Ou aquele meu amigo escritor que conheceste quando fomos a uma esplanada no Pátio da Alfândega e me deixou uma mensagem no telemóvel despedindo-se de mim e da vida. Eram 8.45 horas da manhã quando a ouvi e a hora de envio marcava 5.40 horas. A casa dele ficava perto de Porto Judeu. Estacionei o carro ainda longe e corri como um louco ribanceira acima. Cauteloso, quase borrado de medo cheguei à porta de entrada. Com um leve toque a porta abriu-se. No chão da entrada, centenas de cápsulas azuis vazias, retratos do filho e da ex-mulher escritas com mensagens de amor aos dois e uma desarrumação de garrafas de cerveja. A porta aberta do quarto iluminado pela luz de uma janela escancarada, lençóis brancos de linho em confusão e em cima da cama lá estava, imóvel. No ar um cheiro estranho de suores velhos. “L., L.!” abanei-o várias vezes e ele com a cabeça enfiada na almofada, acordou da morte e gritava com o desespero das mãos na cabeça "f. deixa-me em paz, deixa-me morrer em paz, c.!" Aproximei-me da janela repleta de sol e surpreendeu-me o azul do mar lá ao fundo da encosta, um lindíssimo azul escuro em contraste com o azul claro do céu. Ele justificava-se "f., tomei centenas daqueles comprimidos de merda, e não consegui morrer. Olha que c. de vida esta!” E olhou para mim com um olhar de doido: “Vai-te embora, f., deixa-me sozinho e diz à p. da minha mulher que morri. Promete-me que fazes essa merda!" Só lhe disse que estava proibido de me deixar mais mensagens de falsas mortes no telemóvel e saí batendo com a porta...

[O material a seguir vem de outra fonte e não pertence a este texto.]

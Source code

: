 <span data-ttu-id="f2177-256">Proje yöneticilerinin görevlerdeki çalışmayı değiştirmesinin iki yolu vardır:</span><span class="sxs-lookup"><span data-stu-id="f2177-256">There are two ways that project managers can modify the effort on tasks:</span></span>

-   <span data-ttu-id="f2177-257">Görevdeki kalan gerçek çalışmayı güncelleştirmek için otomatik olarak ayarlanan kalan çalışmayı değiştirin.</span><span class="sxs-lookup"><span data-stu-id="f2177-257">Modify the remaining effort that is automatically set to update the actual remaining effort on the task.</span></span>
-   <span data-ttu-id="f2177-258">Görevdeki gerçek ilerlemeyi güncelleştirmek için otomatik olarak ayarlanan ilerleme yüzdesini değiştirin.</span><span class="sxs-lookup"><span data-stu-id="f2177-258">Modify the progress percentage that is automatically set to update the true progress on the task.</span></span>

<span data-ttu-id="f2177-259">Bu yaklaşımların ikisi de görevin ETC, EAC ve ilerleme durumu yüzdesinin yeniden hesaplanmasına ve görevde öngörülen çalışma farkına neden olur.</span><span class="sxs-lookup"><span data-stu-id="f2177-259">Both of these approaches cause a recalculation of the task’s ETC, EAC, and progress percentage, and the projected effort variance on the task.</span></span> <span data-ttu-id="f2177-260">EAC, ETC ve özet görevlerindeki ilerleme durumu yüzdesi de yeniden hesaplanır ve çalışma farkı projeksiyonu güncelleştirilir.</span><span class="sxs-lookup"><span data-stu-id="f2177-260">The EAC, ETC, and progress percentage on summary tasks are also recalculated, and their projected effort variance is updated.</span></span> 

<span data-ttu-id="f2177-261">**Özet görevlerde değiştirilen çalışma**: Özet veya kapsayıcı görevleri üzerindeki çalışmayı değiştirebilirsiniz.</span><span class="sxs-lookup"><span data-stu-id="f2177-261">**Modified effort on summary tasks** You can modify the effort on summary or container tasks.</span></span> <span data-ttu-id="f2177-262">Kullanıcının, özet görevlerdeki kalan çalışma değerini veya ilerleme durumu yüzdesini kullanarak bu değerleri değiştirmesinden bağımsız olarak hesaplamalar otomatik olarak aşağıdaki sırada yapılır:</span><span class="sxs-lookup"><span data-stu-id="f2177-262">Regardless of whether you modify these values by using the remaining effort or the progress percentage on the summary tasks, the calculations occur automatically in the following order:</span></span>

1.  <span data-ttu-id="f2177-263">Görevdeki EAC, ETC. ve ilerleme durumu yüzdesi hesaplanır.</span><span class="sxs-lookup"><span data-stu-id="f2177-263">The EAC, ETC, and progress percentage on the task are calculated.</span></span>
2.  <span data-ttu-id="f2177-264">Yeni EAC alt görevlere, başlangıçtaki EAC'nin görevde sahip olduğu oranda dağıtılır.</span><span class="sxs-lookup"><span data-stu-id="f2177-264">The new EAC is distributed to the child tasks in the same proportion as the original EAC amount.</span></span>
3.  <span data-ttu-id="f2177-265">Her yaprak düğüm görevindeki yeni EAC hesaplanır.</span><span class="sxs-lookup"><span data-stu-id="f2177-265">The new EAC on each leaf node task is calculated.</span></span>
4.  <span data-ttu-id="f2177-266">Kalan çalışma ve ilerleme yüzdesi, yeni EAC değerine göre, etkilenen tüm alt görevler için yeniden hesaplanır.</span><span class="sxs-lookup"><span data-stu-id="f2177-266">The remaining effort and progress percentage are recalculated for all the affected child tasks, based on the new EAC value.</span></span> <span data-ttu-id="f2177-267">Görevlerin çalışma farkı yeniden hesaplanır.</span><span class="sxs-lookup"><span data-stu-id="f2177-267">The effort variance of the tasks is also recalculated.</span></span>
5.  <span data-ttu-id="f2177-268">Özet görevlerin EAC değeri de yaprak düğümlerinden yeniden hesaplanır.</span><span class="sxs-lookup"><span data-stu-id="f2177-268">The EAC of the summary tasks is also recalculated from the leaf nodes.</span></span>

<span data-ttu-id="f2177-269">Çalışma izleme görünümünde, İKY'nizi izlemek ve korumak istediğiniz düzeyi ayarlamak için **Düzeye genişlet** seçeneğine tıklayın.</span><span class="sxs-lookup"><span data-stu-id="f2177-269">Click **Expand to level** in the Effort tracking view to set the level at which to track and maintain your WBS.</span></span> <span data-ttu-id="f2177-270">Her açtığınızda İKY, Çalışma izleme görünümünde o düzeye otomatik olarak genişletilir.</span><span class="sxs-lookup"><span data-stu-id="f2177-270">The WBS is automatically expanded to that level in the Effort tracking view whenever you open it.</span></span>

Cá fora, o sol grande como um pão-de-ló gigante batia na casa como se a quisesse levar com ele para o fundo do mar. A brisa retemperou-me, desci o morro com as pernas a tremer e aliviado pelo meu amigo que, em desespero, mas vivo, procurava uma saída.
7 comentários:
The owner of this blog has a strong personality because it reflects to the blog that he/she made.
Well, all I can say is. Im hungry.
Well for me its better to be more realistic.
Há saídas que não conseguimos destrancar. Quando há portas trancadas é porque não devemos tentar abri-las.
Conheci alguém que não teve a mesma "sorte". Não gosto de fins trágicos :\
Beijo*
dizem que em sua boca se realiza a flor
outros afirmam:
a sua invisibilidade é aparente
mas nunca toquei deus nesta escama de peixe
onde podemos compreender todos os oceanos
nunca tive a visão de sua bondosa mão
o certo
é que por vezes morremos magros até ao osso
sem amparo e sem deus
apenas um rosto muito belo surge etéreo
na vasta insónia que nos isolou do mundo
e sorri
dizendo que nos amou algumas vezes
mas não é o rosto de deus
nem o teu nem aquele outro
que durante anos permaneceu ausente
e o tempo revelou não ser o meu
(A Invisibilidade de Deus in O Medo, Al Berto)
http://www.youtube.com/watch?v=tknZpdIW06k
*
qualquer pessoa vive aprisionada em si, mesmo sabendo que lá fora tudo pode ser diferente, independentemente de ti. o tempo passa em duas escalas diferentes, a interior e a exterior, e nenhuma pode ser alterada; e a exterior dá-nos sempre mais conforto. não sei porquê .__.